* WORK TO COMPLETE: Set each line of the material below down word for word, from the first through the line that holds "Furthermore, in the", but not the pictures.

* MATERIAL SHOWN:

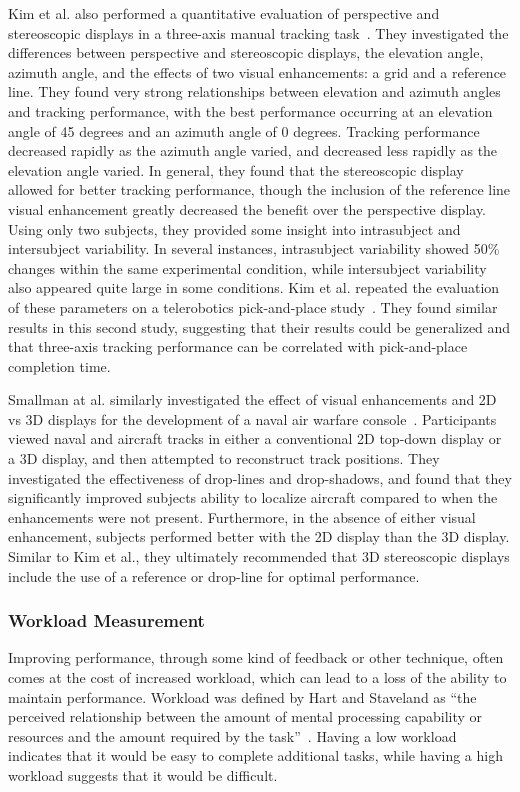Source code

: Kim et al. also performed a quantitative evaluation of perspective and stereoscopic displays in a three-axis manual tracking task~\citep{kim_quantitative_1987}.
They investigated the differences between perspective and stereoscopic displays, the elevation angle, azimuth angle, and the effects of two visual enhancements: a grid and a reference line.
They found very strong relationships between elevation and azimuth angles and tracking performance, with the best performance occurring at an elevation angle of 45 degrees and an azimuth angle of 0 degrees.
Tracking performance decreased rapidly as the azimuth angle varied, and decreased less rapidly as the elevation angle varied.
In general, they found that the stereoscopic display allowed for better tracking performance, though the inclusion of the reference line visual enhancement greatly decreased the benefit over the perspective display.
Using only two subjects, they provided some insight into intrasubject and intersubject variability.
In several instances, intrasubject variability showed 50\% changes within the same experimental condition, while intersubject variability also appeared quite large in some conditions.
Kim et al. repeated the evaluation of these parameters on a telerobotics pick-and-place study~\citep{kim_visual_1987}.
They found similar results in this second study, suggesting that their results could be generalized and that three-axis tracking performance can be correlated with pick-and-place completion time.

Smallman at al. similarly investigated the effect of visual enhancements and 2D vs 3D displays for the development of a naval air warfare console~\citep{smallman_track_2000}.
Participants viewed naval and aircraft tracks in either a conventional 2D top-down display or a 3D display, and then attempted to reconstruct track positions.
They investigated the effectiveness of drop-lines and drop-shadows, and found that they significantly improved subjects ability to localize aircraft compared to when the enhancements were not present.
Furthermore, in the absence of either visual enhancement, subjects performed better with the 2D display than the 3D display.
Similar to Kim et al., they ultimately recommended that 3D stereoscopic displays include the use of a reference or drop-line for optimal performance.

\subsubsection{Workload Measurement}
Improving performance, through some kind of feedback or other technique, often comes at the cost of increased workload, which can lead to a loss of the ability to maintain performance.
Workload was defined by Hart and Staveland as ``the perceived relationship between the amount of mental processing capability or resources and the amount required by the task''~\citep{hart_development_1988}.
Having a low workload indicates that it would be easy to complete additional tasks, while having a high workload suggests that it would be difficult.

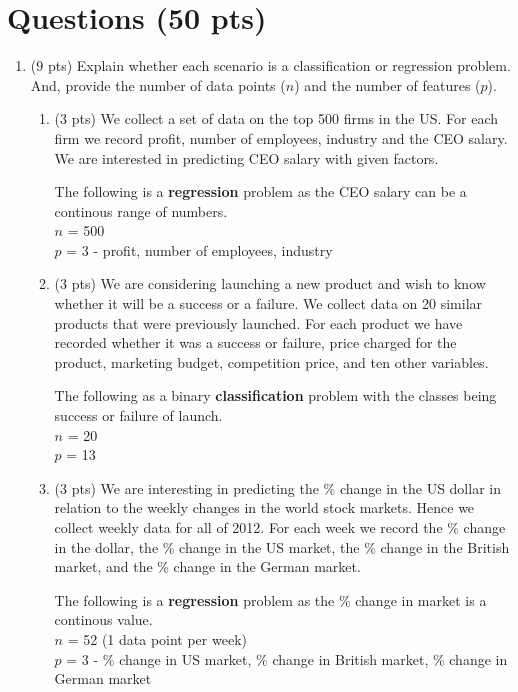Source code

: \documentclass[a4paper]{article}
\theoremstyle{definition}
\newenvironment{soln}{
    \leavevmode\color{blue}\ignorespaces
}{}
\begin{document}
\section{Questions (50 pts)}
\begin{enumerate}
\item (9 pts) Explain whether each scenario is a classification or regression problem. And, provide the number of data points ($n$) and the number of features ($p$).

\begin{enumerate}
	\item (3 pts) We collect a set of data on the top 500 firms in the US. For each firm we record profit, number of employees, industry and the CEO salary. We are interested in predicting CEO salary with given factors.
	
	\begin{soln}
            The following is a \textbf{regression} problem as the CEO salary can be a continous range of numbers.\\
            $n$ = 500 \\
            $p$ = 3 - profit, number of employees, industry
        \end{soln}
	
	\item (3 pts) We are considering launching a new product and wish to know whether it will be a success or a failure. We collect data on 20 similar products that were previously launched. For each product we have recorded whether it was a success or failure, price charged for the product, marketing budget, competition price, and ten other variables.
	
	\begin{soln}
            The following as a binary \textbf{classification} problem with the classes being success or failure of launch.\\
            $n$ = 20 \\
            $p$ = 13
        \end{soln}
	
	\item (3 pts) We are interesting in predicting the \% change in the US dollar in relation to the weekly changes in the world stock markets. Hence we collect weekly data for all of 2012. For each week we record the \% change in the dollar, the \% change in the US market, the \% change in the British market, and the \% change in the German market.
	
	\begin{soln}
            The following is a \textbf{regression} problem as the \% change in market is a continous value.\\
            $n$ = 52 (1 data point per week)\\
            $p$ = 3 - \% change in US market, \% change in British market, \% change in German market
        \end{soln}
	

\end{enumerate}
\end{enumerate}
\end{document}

* ANSWER SECTION:
Source code

: Kim et al. also performed a quantitative evaluation of perspective and stereoscopic displays in a three-axis manual tracking task~\citep{kim_quantitative_1987}.
They investigated the differences between perspective and stereoscopic displays, the elevation angle, azimuth angle, and the effects of two visual enhancements: a grid and a reference line.
They found very strong relationships between elevation and azimuth angles and tracking performance, with the best performance occurring at an elevation angle of 45 degrees and an azimuth angle of 0 degrees.
Tracking performance decreased rapidly as the azimuth angle varied, and decreased less rapidly as the elevation angle varied.
In general, they found that the stereoscopic display allowed for better tracking performance, though the inclusion of the reference line visual enhancement greatly decreased the benefit over the perspective display.
Using only two subjects, they provided some insight into intrasubject and intersubject variability.
In several instances, intrasubject variability showed 50\% changes within the same experimental condition, while intersubject variability also appeared quite large in some conditions.
Kim et al. repeated the evaluation of these parameters on a telerobotics pick-and-place study~\citep{kim_visual_1987}.
They found similar results in this second study, suggesting that their results could be generalized and that three-axis tracking performance can be correlated with pick-and-place completion time.

Smallman at al. similarly investigated the effect of visual enhancements and 2D vs 3D displays for the development of a naval air warfare console~\citep{smallman_track_2000}.
Participants viewed naval and aircraft tracks in either a conventional 2D top-down display or a 3D display, and then attempted to reconstruct track positions.
They investigated the effectiveness of drop-lines and drop-shadows, and found that they significantly improved subjects ability to localize aircraft compared to when the enhancements were not present.
Furthermore, in the absence of either visual enhancement, subjects performed better with the 2D display than the 3D display.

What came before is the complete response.